Serbian Socialist gets mandate to form government
|Publisher||Radio Free Europe/Radio Liberty|
|Publication Date||28 June 2012|
|Cite as||Radio Free Europe/Radio Liberty, Serbian Socialist gets mandate to form government, 28 June 2012, available at: http://www.refworld.org/docid/4ff6aa4d2b.html [accessed 5 October 2015]|
|Disclaimer||This is not a UNHCR publication. UNHCR is not responsible for, nor does it necessarily endorse, its content. Any views expressed are solely those of the author or publisher and do not necessarily reflect those of UNHCR, the United Nations or its Member States.|
Last updated (GMT/UTC): 28.06.2012 12:06
Serbian Socialist leader Ivica Dacic has been given the mandate from President Tomislav Nikolic to form a coalition government with Nikolic's nationalist Progressive party.

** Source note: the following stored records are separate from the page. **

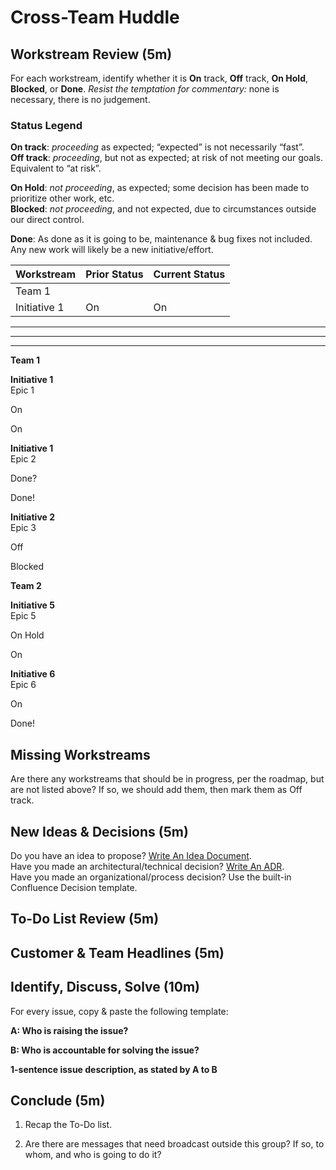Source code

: # Cross-Team Huddle

## Workstream Review (5m)

For each workstream, identify whether it is **On** track, **Off** track, **On Hold**, **Blocked**, or **Done**. *Resist the temptation for commentary:* none is necessary, there is no judgement.

### Status Legend

**On track**: _proceeding_ as expected; “expected” is not necessarily “fast”.  
**Off track**: _proceeding_, but not as expected; at risk of not meeting our goals. Equivalent to “at risk”.

**On Hold**: _not proceeding_, as expected; some decision has been made to prioritize other work, etc.  
**Blocked**: _not proceeding_, and not expected, due to circumstances outside our direct control.

**Done**: As done as it is going to be, maintenance & bug fixes not included. Any new work will likely be a new initiative/effort.

| Workstream   | Prior Status | Current Status |
| ------------ | ------------ | -------------- |
| Team 1       |
| Initiative 1 | On           | On             |

****

****

****

**Team 1**

**Initiative 1**  
Epic 1

On

On

**Initiative 1**  
Epic 2

Done?

Done!

**Initiative 2**  
Epic 3

Off

Blocked

**Team 2**

**Initiative 5**  
Epic 5

On Hold

On

**Initiative 6**  
Epic 6

On

Done!

## Missing Workstreams

Are there any workstreams that should be in progress, per the roadmap, but are not listed above? If so, we should add them, then mark them as Off track.

## New Ideas & Decisions (5m)

Do you have an idea to propose? [Write An Idea Document](https://f1337.github.io/thought-larder/idea-documents.html "https://f1337.github.io/thought-larder/idea-documents.html").  
Have you made an architectural/technical decision? [Write An ADR](https://f1337.github.io/thought-larder/architectural-decision-records.html "https://f1337.github.io/thought-larder/architectural-decision-records.html").  
Have you made an organizational/process decision? Use the built-in Confluence Decision template.

## To-Do List Review (5m)

## Customer & Team Headlines (5m)

## Identify, Discuss, Solve (10m)

For every issue, copy & paste the following template:

**A: Who is raising the issue?**

**B: Who is accountable for solving the issue?**

**1-sentence issue description, as stated by A to B**

## Conclude (5m)

1.  Recap the To-Do list.
    
2.  Are there are messages that need broadcast outside this group? If so, to whom, and who is going to do it?
<!--stackedit_data:
eyJoaXN0b3J5IjpbMTIyNzcxNjU2MF19
-->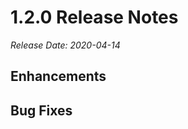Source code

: [title]: # (1.2.0 Release)
[tags]: # (release notes)
[priority]: # (894)
# 1.2.0 Release Notes

*Release Date: 2020-04-14*

## Enhancements

## Bug Fixes
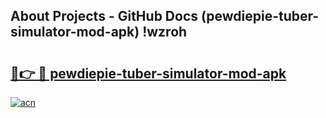 ## About Projects - GitHub Docs (pewdiepie-tuber-simulator-mod-apk) !wzroh

# <h2><a href="https://andorid.site?title=pewdiepie-tuber-simulator-mod-apk&ref=17">🔗👉 🔴 pewdiepie-tuber-simulator-mod-apk</a></h2>

[![acn](https://github.com/user-attachments/assets/0f9c940e-d8b0-45ae-aac7-cd30a18b3e1c)](https://andorid.site?title=pewdiepie-tuber-simulator-mod-apk&ref=17)

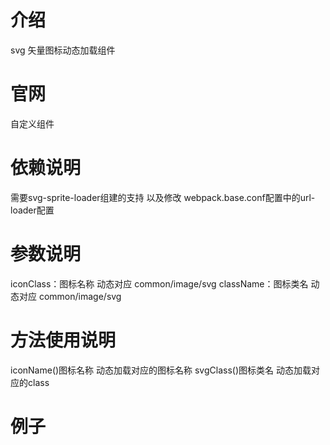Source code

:# 介绍
svg 矢量图标动态加载组件

# 官网
自定义组件

# 依赖说明
需要svg-sprite-loader组建的支持 以及修改 webpack.base.conf配置中的url-loader配置

# 参数说明
iconClass：图标名称 动态对应 common/image/svg
className：图标类名 动态对应 common/image/svg

# 方法使用说明
iconName()图标名称 动态加载对应的图标名称
svgClass()图标类名 动态加载对应的class

# 例子
<svg-icon icon-class="钻石" ></svg-icon>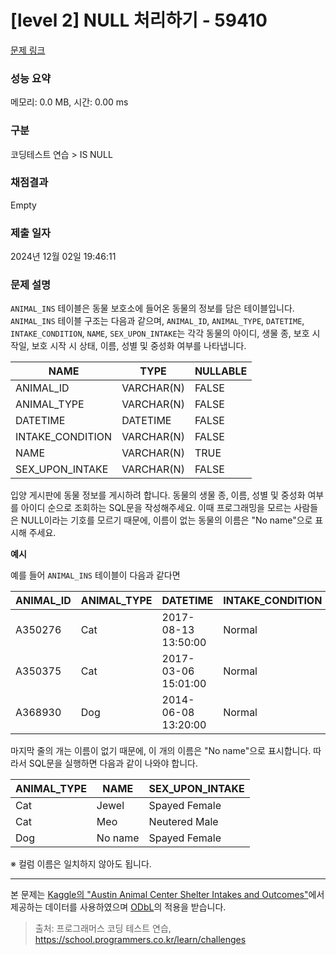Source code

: # \[level 2] NULL 처리하기 - 59410

[문제 링크](https://school.programmers.co.kr/learn/courses/30/lessons/59410)

### 성능 요약

메모리: 0.0 MB, 시간: 0.00 ms

### 구분

코딩테스트 연습 > IS NULL

### 채점결과

Empty

### 제출 일자

2024년 12월 02일 19:46:11

### 문제 설명

`ANIMAL_INS` 테이블은 동물 보호소에 들어온 동물의 정보를 담은 테이블입니다. `ANIMAL_INS` 테이블 구조는 다음과 같으며, `ANIMAL_ID`, `ANIMAL_TYPE`, `DATETIME`, `INTAKE_CONDITION`, `NAME`, `SEX_UPON_INTAKE`는 각각 동물의 아이디, 생물 종, 보호 시작일, 보호 시작 시 상태, 이름, 성별 및 중성화 여부를 나타냅니다.

| NAME              | TYPE       | NULLABLE |
| ----------------- | ---------- | -------- |
| ANIMAL\_ID        | VARCHAR(N) | FALSE    |
| ANIMAL\_TYPE      | VARCHAR(N) | FALSE    |
| DATETIME          | DATETIME   | FALSE    |
| INTAKE\_CONDITION | VARCHAR(N) | FALSE    |
| NAME              | VARCHAR(N) | TRUE     |
| SEX\_UPON\_INTAKE | VARCHAR(N) | FALSE    |

입양 게시판에 동물 정보를 게시하려 합니다. 동물의 생물 종, 이름, 성별 및 중성화 여부를 아이디 순으로 조회하는 SQL문을 작성해주세요. 이때 프로그래밍을 모르는 사람들은 NULL이라는 기호를 모르기 때문에, 이름이 없는 동물의 이름은 "No name"으로 표시해 주세요.

**예시**

예를 들어 `ANIMAL_INS` 테이블이 다음과 같다면

| ANIMAL\_ID | ANIMAL\_TYPE | DATETIME            | INTAKE\_CONDITION | NAME  | SEX\_UPON\_INTAKE |
| ---------- | ------------ | ------------------- | ----------------- | ----- | ----------------- |
| A350276    | Cat          | 2017-08-13 13:50:00 | Normal            | Jewel | Spayed Female     |
| A350375    | Cat          | 2017-03-06 15:01:00 | Normal            | Meo   | Neutered Male     |
| A368930    | Dog          | 2014-06-08 13:20:00 | Normal            | NULL  | Spayed Female     |

마지막 줄의 개는 이름이 없기 때문에, 이 개의 이름은 "No name"으로 표시합니다. 따라서 SQL문을 실행하면 다음과 같이 나와야 합니다.

| ANIMAL\_TYPE | NAME    | SEX\_UPON\_INTAKE |
| ------------ | ------- | ----------------- |
| Cat          | Jewel   | Spayed Female     |
| Cat          | Meo     | Neutered Male     |
| Dog          | No name | Spayed Female     |

※ 컬럼 이름은 일치하지 않아도 됩니다.

***

본 문제는 [Kaggle의 "Austin Animal Center Shelter Intakes and Outcomes"](https://www.kaggle.com/aaronschlegel/austin-animal-center-shelter-intakes-and-outcomes)에서 제공하는 데이터를 사용하였으며 [ODbL](https://opendatacommons.org/licenses/odbl/1.0/)의 적용을 받습니다.

> 출처: 프로그래머스 코딩 테스트 연습, https://school.programmers.co.kr/learn/challenges
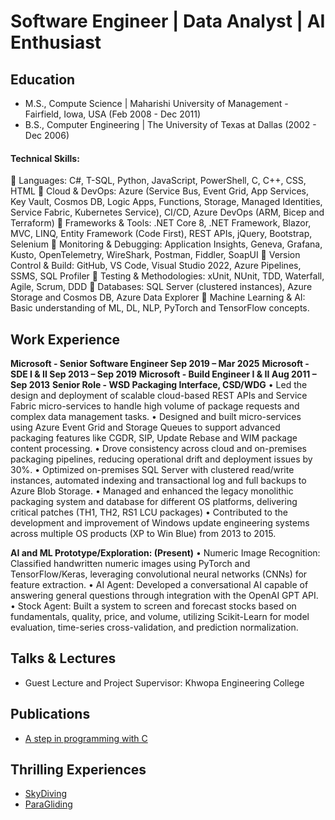 # Software Engineer | Data Analyst | AI Enthusiast

## Education
- M.S., Compute Science	| Maharishi University of Management - Fairfield, Iowa, USA (Feb 2008 - Dec 2011)	 			        		
- B.S., Computer Engineering | The University of Texas at Dallas (2002 - Dec 2006)

#### Technical Skills: 
	Languages: C#, T-SQL, Python, JavaScript, PowerShell, C, C++, CSS, HTML
	Cloud & DevOps: Azure (Service Bus, Event Grid, App Services, Key Vault, Cosmos DB, Logic Apps, Functions, Storage, Managed Identities, Service Fabric, Kubernetes Service), CI/CD, Azure DevOps (ARM, Bicep and Terraform)
	Frameworks & Tools: .NET Core 8, .NET Framework, Blazor, MVC, LINQ, Entity Framework (Code First), REST APIs, jQuery, Bootstrap, Selenium
	Monitoring & Debugging: Application Insights, Geneva, Grafana, Kusto, OpenTelemetry, WireShark, Postman, Fiddler, SoapUI
	Version Control & Build: GitHub, VS Code, Visual Studio 2022, Azure Pipelines, SSMS, SQL Profiler
	Testing & Methodologies: xUnit, NUnit, TDD, Waterfall, Agile, Scrum, DDD
	Databases: SQL Server (clustered instances), Azure Storage and Cosmos DB, Azure Data Explorer
	Machine Learning & AI: Basic understanding of ML, DL, NLP, PyTorch and TensorFlow concepts.

## Work Experience
**Microsoft - Senior Software Engineer				Sep 2019 – Mar 2025**
**Microsoft - SDE I & II				Sep 2013 – Sep 2019**
**Microsoft - Build Engineer I & II 				Aug 2011 – Sep 2013**
**Senior Role - WSD Packaging Interface, CSD/WDG**
•	Led the design and deployment of scalable cloud-based REST APIs and Service Fabric micro-services to handle high volume of package requests and complex data management tasks.
•	Designed and built micro-services using Azure Event Grid and Storage Queues to support advanced packaging features like CGDR, SIP, Update Rebase and WIM package content processing. 
•	Drove consistency across cloud and on-premises packaging pipelines, reducing operational drift and deployment issues by 30%.
•	Optimized on-premises SQL Server with clustered read/write instances, automated indexing and transactional log and full backups to Azure Blob Storage.
•	Managed and enhanced the legacy monolithic packaging system and database for different OS platforms, delivering critical patches (TH1, TH2, RS1 LCU packages)
•	Contributed to the development and improvement of Windows update engineering systems across multiple OS products (XP to Win Blue) from 2013 to 2015.

**AI and ML Prototype/Exploration: (Present)**
•	Numeric Image Recognition: Classified handwritten numeric images using PyTorch and TensorFlow/Keras, leveraging convolutional neural networks (CNNs) for feature extraction.
•	AI Agent: Developed a conversational AI capable of answering general questions through integration with the OpenAI GPT API.
•	Stock Agent: Built a system to screen and forecast stocks based on fundamentals, quality, price, and volume, utilizing Scikit-Learn for model evaluation, time-series cross-validation, and prediction normalization.

## Talks & Lectures
- Guest Lecture and Project Supervisor: Khwopa Engineering College

## Publications
- [A step in programming with C](https://www.amazon.com/step-programming-C-Rakesh-Tyata/dp/B0D1TGW2XF)

## Thrilling Experiences
- [SkyDiving](https://www.youtube.com/watch?v=RPna458M3Cg)
- [ParaGliding](https://www.youtube.com/watch?v=3IWmlIll4Tc)
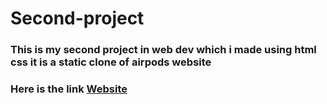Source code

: # Second-project
<h3>This is my second project in web dev which i made using html css it is a static clone of airpods website</h3>
<h3>Here is the link <a href="https://airpodsclone.netlify.app/"target="_blank">Website</a></h3>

The potential nationalist-socialist coalition would mark the return to power of the Socialists and their nationalist allies for the first time since the late autocratic ruler Slobodan Milosevic, who led the Socialists, was ousted in a popular revolt in 2000.
Dacic was a Milosevic spokesman during the Balkan wars of the 1990s.
Serbia held inconclusive parliamentary elections in May, with Nikolic's Progressive party and the pro-European Union Democratic party of former President Boris Tadic winning the most votes, but not enough for either party to govern alone.
Dacic, whose Socialists finished third, initially agreed to form a coalition with the Democrats, but turned to the Progressives after Tadic was defeated by Nikolic in the May presidential election.
Nikolic said after meeting Dacic on June 28 that the Progressive party, the socialists and a small center-right party have agreed to form a coalition. If he succeeds in forming a government, Dacic will be prime minister.
Nikolic said the new government "must stay on a stable European course."
Analysts say a nationalist-socialist government could raise concerns about Serbia's committment to pursue its proclaimed EU membership bid and mend relations with its Balkans neighbors.
Nikolic asserts that he has shifted from a staunchly anti-Western, pro-Russian stance to a pro-European Union position. But in the short time since he was elected in May, he has made some controversial comments about the Balkans wars in the 1990s that have angered Serbia's neighbors.
Dacic was given the mandate to form a government exactly 11 years after Milosevic, accused of helping trigger the Balkan conflicts, was extradited to the United Natinos war crimes tribunal by Serbia's then ruling Democrats.
Milosevic died in 2006 during his war crimes trial at the tribunal in The Hague.